Madonna in PhiladelphiaThe last time I saw Madonna on stage was her televised performance of “La Isla Bonita” with Gogol Bordello (whom I love, love, love) at Al Gore’s 2007 Live Earth concert. She seemed out of breath, out of shape (relatively speaking), and generally out of sync. But judging by her in-the-round performance last night at the Wachovia Center, the last year, which included her tabloid divorce from Guy Ritchie (reportedly being finalized today), has been good to her.

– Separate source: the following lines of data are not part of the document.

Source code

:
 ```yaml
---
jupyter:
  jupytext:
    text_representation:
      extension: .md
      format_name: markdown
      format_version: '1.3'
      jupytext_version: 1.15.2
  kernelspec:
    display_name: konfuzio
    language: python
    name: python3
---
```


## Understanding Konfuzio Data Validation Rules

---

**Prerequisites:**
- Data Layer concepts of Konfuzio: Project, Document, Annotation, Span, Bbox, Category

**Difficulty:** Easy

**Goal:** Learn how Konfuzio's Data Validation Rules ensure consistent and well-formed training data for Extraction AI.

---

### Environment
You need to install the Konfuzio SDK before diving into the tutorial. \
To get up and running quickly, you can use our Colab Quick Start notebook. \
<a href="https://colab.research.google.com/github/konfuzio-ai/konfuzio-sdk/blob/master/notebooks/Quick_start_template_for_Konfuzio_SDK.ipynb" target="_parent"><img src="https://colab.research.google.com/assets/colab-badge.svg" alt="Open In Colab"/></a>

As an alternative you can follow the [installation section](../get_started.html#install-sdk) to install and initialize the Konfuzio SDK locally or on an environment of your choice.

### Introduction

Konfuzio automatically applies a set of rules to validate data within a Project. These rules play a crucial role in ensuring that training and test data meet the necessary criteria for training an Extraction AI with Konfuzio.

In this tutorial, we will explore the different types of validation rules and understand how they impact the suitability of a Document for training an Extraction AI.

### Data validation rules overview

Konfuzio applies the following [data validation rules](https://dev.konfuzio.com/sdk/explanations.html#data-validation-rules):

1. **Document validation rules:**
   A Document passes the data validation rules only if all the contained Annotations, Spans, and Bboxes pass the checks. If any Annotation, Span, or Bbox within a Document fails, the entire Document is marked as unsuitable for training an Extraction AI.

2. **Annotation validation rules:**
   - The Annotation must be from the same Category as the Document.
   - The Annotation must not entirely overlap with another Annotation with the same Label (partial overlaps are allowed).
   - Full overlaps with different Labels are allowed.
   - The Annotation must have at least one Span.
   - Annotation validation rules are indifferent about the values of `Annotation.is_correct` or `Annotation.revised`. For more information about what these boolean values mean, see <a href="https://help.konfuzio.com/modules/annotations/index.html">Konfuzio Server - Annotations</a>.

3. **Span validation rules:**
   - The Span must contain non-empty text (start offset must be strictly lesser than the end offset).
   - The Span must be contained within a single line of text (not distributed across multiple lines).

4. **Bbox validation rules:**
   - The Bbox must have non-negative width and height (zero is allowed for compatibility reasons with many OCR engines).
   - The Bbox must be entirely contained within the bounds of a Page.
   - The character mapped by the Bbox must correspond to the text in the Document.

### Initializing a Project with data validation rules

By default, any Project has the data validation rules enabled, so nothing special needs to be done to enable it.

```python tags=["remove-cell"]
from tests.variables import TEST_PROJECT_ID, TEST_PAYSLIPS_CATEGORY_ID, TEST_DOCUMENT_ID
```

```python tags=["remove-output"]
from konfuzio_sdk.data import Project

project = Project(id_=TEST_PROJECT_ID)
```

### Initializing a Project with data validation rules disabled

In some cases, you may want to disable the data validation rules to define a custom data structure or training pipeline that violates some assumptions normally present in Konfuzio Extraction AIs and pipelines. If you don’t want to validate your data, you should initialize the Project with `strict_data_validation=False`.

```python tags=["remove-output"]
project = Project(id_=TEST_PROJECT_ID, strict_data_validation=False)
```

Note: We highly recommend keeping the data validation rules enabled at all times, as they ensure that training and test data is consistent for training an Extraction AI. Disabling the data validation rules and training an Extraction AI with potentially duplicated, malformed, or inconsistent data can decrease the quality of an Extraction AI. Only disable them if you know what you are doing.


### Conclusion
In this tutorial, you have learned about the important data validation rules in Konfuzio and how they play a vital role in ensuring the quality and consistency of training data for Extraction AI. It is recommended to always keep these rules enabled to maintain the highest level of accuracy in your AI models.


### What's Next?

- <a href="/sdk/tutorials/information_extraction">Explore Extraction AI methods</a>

The 50-year old dynamo emitted a haze of brilliance (as captured on my four-year old Nokia phone) and never missed a beat as she shook her saucy stuff for a near-capacity crowd who paid up to $350 face value for the privilege (or $613 including the Madonna-less VIP party). Whether she was strumming a guitar, grinding with gypsy musicians, arriving to the stage in a 1935 Auburn Speedster, playfully engaging the audience (or antagonizing them: She told a man in the front, “You need to work out more if you’re gonna wear that shirt”), slamming down on her bejeweled kneepads, or showing up her much, much younger dancers, Madonna was excessively precise. Impossibly flawless. Or, as Chris Allen, the gentleman who flew in from Las Vegas and who said he was one of her Grammy dancers many years ago, put it: “She’s one remarkable android.”

If you can manage to get your hands on tickets for her Saturday-night performance in Atlantic City (only singles are available through Ticketmaster, but this is A.C., so if you know someone …), expect to hear a healthy dose of classics like “Borderline,” “Bonita,” and “Vogue”) as well as plenty of material from her more recent, less interesting body of work. But mostly, expect shock, awe, and a performance easily worth the price of admission.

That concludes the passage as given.